Risk Corridors
What's the issue?
In addition to creating health insurance Marketplaces (exchanges) and premium subsidies to make insurance more affordable, the Affordable Care Act (ACA) completely changed the way insurance is priced and sold in the individual market. As of 2014, insurers (both those participating in the exchanges and those selling on the individual market outside the exchanges) face a number of new restrictions.
Insurers must accept every applicant, regardless of health status or preexisting condition(s), and cannot charge more for customers based on their medical history, a process known as medical underwriting. Insurers are limited in how much they can vary premiums based on age and tobacco use. Insurers cannot charge women more than men for a comparable policy and must spend at least 80 percent of premiums on medical claims, known as the minimum medical loss ratio requirement. (Age, sex, tobacco use, and previous medical claims are highly predictive of future medical expenses and were routinely used by insurers to set premiums or reject applicants.)
Beyond the restrictions on how insurers treat applicants and set premiums, there was a great deal of uncertainty regarding who would purchase health insurance through the exchanges. A significant number of people buying an exchange plan may have been previously uninsured, some of whom may have untreated medical needs or chronic conditions requiring expensive immediate or ongoing medical care. Insurers do not have good data on the health status and medical costs of the uninsured. This uncertainty made it difficult for insurers to set their premiums and may discourage insurers from participating in exchanges.
If insurers set premiums too low, they may not have enough money to cover their enrollees' medical expenses and could become insolvent or would need to increase premiums substantially the following year to reflect new assumptions of a prospectively higher-cost risk pool, potentially losing market share. If they set premiums too high, insurers may find themselves at a competitive disadvantage compared to other insurers offering policies in the Marketplaces. (They may also be required to provide consumers with rebates or lower future premiums if they do not meet the 80 percent medical loss ratio described above.)
With the new restrictions on premium setting and the unpredictability of medical expenses from the newly insured, insurers faced a high level of uncertainty when setting their premiums. To buffer insurers from high losses in the initial years, keep premiums affordable, encourage insurers to participate in the exchanges, and minimize year-to-year premium fluctuations, the ACA authorized three premium stabilization programs: risk adjustment, reinsurance, and risk corridors.

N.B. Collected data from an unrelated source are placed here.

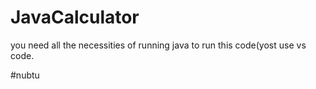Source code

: # JavaCalculator
you need all the necessities of running java to run this code(yost use vs code.




#nubtu
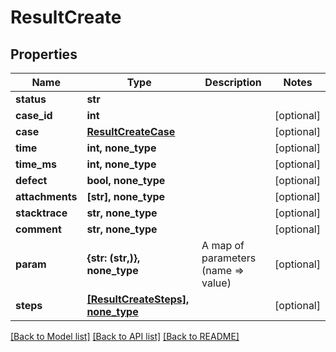 # ResultCreate


## Properties
Name | Type | Description | Notes
------------ | ------------- | ------------- | -------------
**status** | **str** |  | 
**case_id** | **int** |  | [optional] 
**case** | [**ResultCreateCase**](ResultCreateCase.md) |  | [optional] 
**time** | **int, none_type** |  | [optional] 
**time_ms** | **int, none_type** |  | [optional] 
**defect** | **bool, none_type** |  | [optional] 
**attachments** | **[str], none_type** |  | [optional] 
**stacktrace** | **str, none_type** |  | [optional] 
**comment** | **str, none_type** |  | [optional] 
**param** | **{str: (str,)}, none_type** | A map of parameters (name &#x3D;&gt; value) | [optional] 
**steps** | [**[ResultCreateSteps], none_type**](ResultCreateSteps.md) |  | [optional] 

[[Back to Model list]](../README.md#documentation-for-models) [[Back to API list]](../README.md#documentation-for-api-endpoints) [[Back to README]](../README.md)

At the time the ACA was passed, risk corridors were noncontroversial. Risk corridors were included in the now popular 2003 law establishing coverage of prescription drugs through Medicare Part D; at that time, they were implemented with little fanfare. So it is perhaps surprising that risk corridors have proven to be a lightning rod for critics of the ACA. Critics claim that risk corridors amount to an insurer bailout. This issue was highlighted when the administration allowed some noncompliant policies to be renewed following outcries over cancelled policies. If people who renew noncompliant policies are healthier on average than those who purchase insurance through the exchanges, risk corridor payments could be higher than initially projected.
What's the background?
Risk adjustment, reinsurance, and risk corridors (known collectively as the "three Rs") help keep premiums stable by providing a buffer for insurers whose enrollees are sicker than average, insurers that have enrollees with catastrophic medical expenses, and insurers that have not adequately priced their plans. Together the programs discourage insurers from avoiding unhealthy risks, encourage insurers to participate in the market and increase competition, and protect against inaccurate rate setting based on a lack of information on new enrollees.
Risk adjustment is a way of paying insurers based on their enrollees' predicted medical costs, which are estimated using various risk factors known to be associated with medical claims. Insurers that enroll a disproportionate share of high-risk people receive payment transfers from insurers with relatively low-risk people. Reinsurance partially compensates insurers when enrollees experience high medical costs due to a catastrophic illness or accident.
Under risk corridors, the government reduces insurers' risk by partially offsetting high losses and sharing in large profits. Risk corridors are based on how allowable costs compare with a target amount. Insurers whose ratio of allowable costs relative to the target amount is too high, meaning their premiums did not cover all their claims, will receive partial reimbursement for those losses. Insurers whose ratios are too low, meaning their premiums were much more than was needed to cover their expenses, will be charged an amount to partially offset their profits. By eliminating some of the pricing uncertainty associated with a new program and new population, risk corridors are intended to encourage insurers' participation in the new market.
What's in the law?
Section 1342 of the ACA requires the Department of Health and Human Services (HHS) to set up a temporary risk corridor program to help reduce pricing uncertainty in the new health insurance exchanges. The risk corridor program is for plan years 2014-16. Combined with the other premium stabilization programs, it encourages insurers to participate in the exchanges by eliminating some of the unpredictability of newly insured enrollees.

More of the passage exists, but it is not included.